Mafalda, mon héroïne

De (autrice) : Florence Cestac, Aude Picault, Maëlle Reat, Florence Dupré la Tour, Anne Simon, Émilie Gleason, Pénélope Bagieu
Texte de : Marie Bardiaux-Vaïente, Véro Cazot, Agathe Lastic
Dessin de : Soledad Bravi, Gally, Maud Begon
Éditeur : Glénat
96 pages
Prix : 17,50 €
Parution : 28 aout 2024
ISBN 9782344064580
Ce qu’en dit l’éditeur
60 ans ça se fête : quand un collectif d’autrices rend hommage à une figure incontournable de la bande dessinée !
Depuis soixante ans, Mafalda décrypte le monde de ses yeux d’enfant ! Avec candeur, elle n’a cessé de révéler les injustices et souligner les paradoxes de nos Sociétés. Rebelle, fine observatrice et un brin idéaliste, cette figure contestataire et féministe a marqué des générations de lecteurs et continue de nous inspirer.
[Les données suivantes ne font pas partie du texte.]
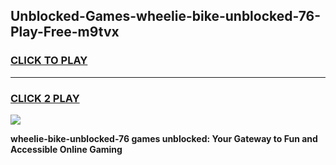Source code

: 
## Unblocked-Games-wheelie-bike-unblocked-76-Play-Free-m9tvx
<h3>
<a href="https://premium76.site?title=wheelie-bike-unblocked-76&ref=23A">CLICK TO PLAY</a></h3>
<hr>

<h3>
<a href="https://premium76.site?title=wheelie-bike-unblocked-76&ref=23A">CLICK 2 PLAY</a>
  
</h3>

<a href="https://premium76.site?title=wheelie-bike-unblocked-76&ref=23A"><img src="https://clearcache.store/games.png"></a>


**wheelie-bike-unblocked-76 games unblocked: Your Gateway to Fun and Accessible Online Gaming**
Pour célébrer l’anniversaire de notre jeune héroïne qui n’a pas pris une ride, un collectif d’autrices talentueuses lui rend un vibrant hommage à travers un album inédit et exceptionnel. Et si Mafalda était catapultée à notre époque, que dirait-elle de l’état de la planète et de ses dysfonctionnements, des tâches ménagères, de l’égalité hommes-femmes, de la pauvreté, de la condition animale ou encore de nos politiques ? Une dizaine d’autrices, au style graphique résolument personnel, s’est emparée du personnage en toute liberté pour le croquer chacune à leur manière, à travers des histoires longues ou des gags. Toutes nous dépeignent une Mafalda délibérément moderne qui continue de s’interroger avec humour sur la nature humaine et les grandes problématiques de notre Société. Si Quino a su comprendre la force d’un personnage principal féminin et l’a muée en symbole d’un esprit anticonformiste, ce collectif nous offre une compilation d’histoires audacieuses et rafraîchissantes pour redécouvrir une personnalité dont l’influence a dépassé son créateur. À lire sans modération !Autrices de ce collectif : Pénélope Bagieu, Florence Cestac, Florence Dupré la Tour, Aude Picault, Véro Cazot, Anne Simon, Maud Begon, Soledad, Agathe de Lastic, Maëlle Reat, Marie Bardiaux-Vaïente, Miss Gally, Émilie Gleason…
La Mafalda de Quino vient tout juste de souffler ses 60 bougies ! Et pour fêter dignement cet anniversaire, Glénat propose une nouvelle intégrale qui sortira en novembre et un recueil hommage concocté par treize autrices : « Mafalda, mon héroïne ». Comment et pourquoi Mafalda paraît donc toujours si actuelle ? Et ce recueil est-il un simple « coup » marketing ?
UNE ICONE SEXAGÉNAIRE
Il était une fois …. Une héroïne qui faillit ne jamais voir le jour ! Ce personnage iconique était en effet initialement destiné à soutenir une campagne de publicité pour le lancement d’une marque d’électroménager : Mansfield. Pour cette commande, le client exige auprès de Quino que le personnage porte un prénom en « M » et il souhaite que le dessinateur imite le style des « Peanuts », les héros de Schultz étant déjà très populaires.
Les Peanuts

Ainsi naît Mafalda, petite fille de 6 ans, au nez rond comme Charlie et ses copains, aux yeux « en points », avec ses socquettes, sa robe rouge et son nœud assorti dans ses épais cheveux corbeau coupés au carré.
La campagne est finalement abandonnée mais un an plus tard, Quino ressort Mafalda de ses tiroirs et celle-ci fait officiellement ses débuts dans l’hebdomadaire « Primer Plana » (Le « Nouvel Observateur » argentin). C’est le premier personnage récurrent depuis qu’il est devenu bédéaste. Elle occupe la dernière page du magazine jusqu’en mars 1965 et le succès est tel que bientôt elle a sa parution quotidienne dans le prestigieux « El Mundo ». Quino ajoute de nouveaux protagonistes à sa série.
Les personnages de Mafalda

Il y a des compilations en albums réalisées pour les fêtes… Umberto Eco lui-même fan de la première heure s’occupe de la traduction italienne dès 1968, l’Espagne succombe à la « mafaldamania » en 1970 (mais les albums sont réservés aux adultes et interdits aux enfants !) puis c’est au tour de la France, de l’Allemagne, des pays nordiques et même des Anglo-Saxons quand les dessins animés arrivent en 1972.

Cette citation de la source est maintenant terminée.